Dossier : IMM-7135-21

Référence : 2022 CF 1428

[TRADUCTION FRANÇAISE]

Ottawa (Ontario), le 19 octobre 2022

En présence de madame la juge en chef adjointe Gagné

ENTRE :

MARY EBIERIN IRIAFE

demanderesse

et

LE MINISTRE DE LA CITOYENNETÉ ET DE L’IMMIGRATION

défendeur

JUGEMENT ET MOTIFS

[1] La demande d’asile au Canada de Mme Mary Ebierin Iriafe était pendante lorsque cette dernière a présenté une demande de résidence permanente au titre de la Politique d’intérêt public temporaire visant à faciliter l’octroi de la résidence permanente pour certains demandeurs d’asile qui travaillent dans le secteur de la santé durant la pandémie de COVID-19 [le programme offrant une voie d’accès]. Sa demande au titre du programme offrant une voie d’accès a été rejetée par un agent d’Immigration, Réfugiés et Citoyenneté Canada (IRCC) au motif que son stage non rémunéré à la Résidence Snowdon de Montréal ne répondait pas aux exigences du programme puisqu’il n’était pas offert par un [TRADUCTION] « collège privé d’enseignement professionnel accrédité ».

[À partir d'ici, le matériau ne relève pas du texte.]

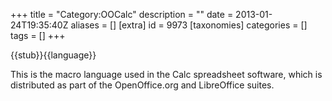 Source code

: +++
title = "Category:OOCalc"
description = ""
date = 2013-01-24T19:35:40Z
aliases = []
[extra]
id = 9973
[taxonomies]
categories = []
tags = []
+++

{{stub}}{{language}}

This is the macro language used in the Calc spreadsheet software, which is distributed as part of the OpenOffice.org and LibreOffice suites.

[2] Selon le programme offrant une voie d’accès, l’étranger doit offrir des soins directs aux patients pendant des périodes minimales définies :

A travaillé au Canada dans une ou plusieurs professions désignées (voir l’annexe A) où l’étranger offrait des soins directs aux patients dans un hôpital, un établissement de soins de longue durée ou un foyer avec services public ou privé, ou encore pour un organisme où l’étranger offrait des services de soins de santé aux aînés à domicile ou en établissement ou aux personnes handicapées dans des résidences privées :

Ÿ pendant au moins 120 heures (équivalant à quatre semaines à temps plein) entre le 13 mars 2020 (date de publication des conseils aux voyageurs canadiens) et le 14 août 2020 (date de l’annonce de la politique d’intérêt public);

Ÿ pendant au moins six mois à temps plein (30 heures par semaine) ou 750 heures (s’il s’agissait d’un emploi à temps partiel) d’expérience au total (acquise au plus tard le 31 août 2021);

Ÿ pour plus de précision, les périodes de travail dans une profession désignée doivent être payées sauf si le demandeur effectuait un stage considéré comme une partie essentielle d’un programme de niveau postsecondaire ou d’une formation professionnelle dans le cadre d’un emploi dans une des professions désignées ou si le demandeur a effectué un stage dans une des professions désignées requis par un ordre professionnel.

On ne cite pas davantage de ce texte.